■ Data supplied ■
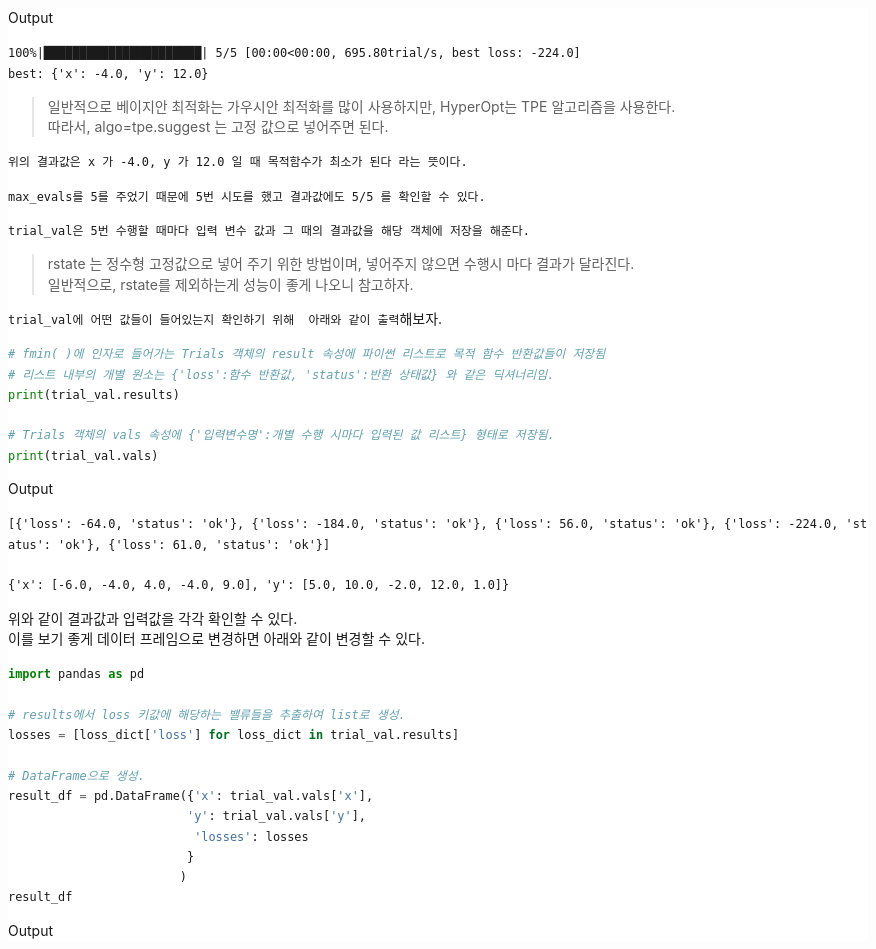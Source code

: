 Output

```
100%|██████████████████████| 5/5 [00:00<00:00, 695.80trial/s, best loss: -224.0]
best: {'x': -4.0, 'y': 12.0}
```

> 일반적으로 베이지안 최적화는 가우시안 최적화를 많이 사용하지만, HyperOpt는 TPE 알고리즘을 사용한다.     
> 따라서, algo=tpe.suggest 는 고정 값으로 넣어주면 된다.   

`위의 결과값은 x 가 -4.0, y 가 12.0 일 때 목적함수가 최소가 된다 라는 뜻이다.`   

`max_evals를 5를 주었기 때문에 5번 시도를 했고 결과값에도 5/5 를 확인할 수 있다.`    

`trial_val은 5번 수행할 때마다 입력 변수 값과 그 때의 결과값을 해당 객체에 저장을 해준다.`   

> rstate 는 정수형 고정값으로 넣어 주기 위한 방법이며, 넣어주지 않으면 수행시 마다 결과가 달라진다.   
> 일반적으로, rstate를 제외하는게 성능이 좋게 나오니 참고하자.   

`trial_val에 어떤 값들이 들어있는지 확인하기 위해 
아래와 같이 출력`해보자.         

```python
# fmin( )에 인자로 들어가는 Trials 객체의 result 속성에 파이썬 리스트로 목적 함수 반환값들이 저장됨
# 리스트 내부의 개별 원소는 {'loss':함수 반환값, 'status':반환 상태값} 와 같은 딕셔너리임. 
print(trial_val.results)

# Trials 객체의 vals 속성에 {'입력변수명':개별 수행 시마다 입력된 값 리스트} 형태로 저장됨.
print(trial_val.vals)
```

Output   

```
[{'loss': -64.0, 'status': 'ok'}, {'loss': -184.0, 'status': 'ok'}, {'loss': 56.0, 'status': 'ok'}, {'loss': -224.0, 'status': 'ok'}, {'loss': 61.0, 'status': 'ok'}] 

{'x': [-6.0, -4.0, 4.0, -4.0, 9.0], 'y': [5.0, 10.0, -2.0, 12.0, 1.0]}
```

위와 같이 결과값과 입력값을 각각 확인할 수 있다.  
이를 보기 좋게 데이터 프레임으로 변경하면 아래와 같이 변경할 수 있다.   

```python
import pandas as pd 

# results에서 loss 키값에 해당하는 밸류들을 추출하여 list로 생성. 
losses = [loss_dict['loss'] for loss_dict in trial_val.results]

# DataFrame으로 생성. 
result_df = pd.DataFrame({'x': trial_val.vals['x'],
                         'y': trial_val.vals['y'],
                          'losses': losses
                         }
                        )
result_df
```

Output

■ What needs to be done ■
Which lines run from the one holding "마다 결과가 달라진다." through the one holding "이를 보기 좋게 데이터 프레임으로 변경하면 아래와 같이 변경할 수 있다." in the records above? Repeat them exactly, both included, and nothing more.

■ Completed exercise ■
> rstate 는 정수형 고정값으로 넣어 주기 위한 방법이며, 넣어주지 않으면 수행시 마다 결과가 달라진다.   
> 일반적으로, rstate를 제외하는게 성능이 좋게 나오니 참고하자.   

`trial_val에 어떤 값들이 들어있는지 확인하기 위해 
아래와 같이 출력`해보자.         

```python
# fmin( )에 인자로 들어가는 Trials 객체의 result 속성에 파이썬 리스트로 목적 함수 반환값들이 저장됨
# 리스트 내부의 개별 원소는 {'loss':함수 반환값, 'status':반환 상태값} 와 같은 딕셔너리임. 
print(trial_val.results)

# Trials 객체의 vals 속성에 {'입력변수명':개별 수행 시마다 입력된 값 리스트} 형태로 저장됨.
print(trial_val.vals)
```

Output   

```
[{'loss': -64.0, 'status': 'ok'}, {'loss': -184.0, 'status': 'ok'}, {'loss': 56.0, 'status': 'ok'}, {'loss': -224.0, 'status': 'ok'}, {'loss': 61.0, 'status': 'ok'}] 

{'x': [-6.0, -4.0, 4.0, -4.0, 9.0], 'y': [5.0, 10.0, -2.0, 12.0, 1.0]}
```

위와 같이 결과값과 입력값을 각각 확인할 수 있다.  
이를 보기 좋게 데이터 프레임으로 변경하면 아래와 같이 변경할 수 있다.   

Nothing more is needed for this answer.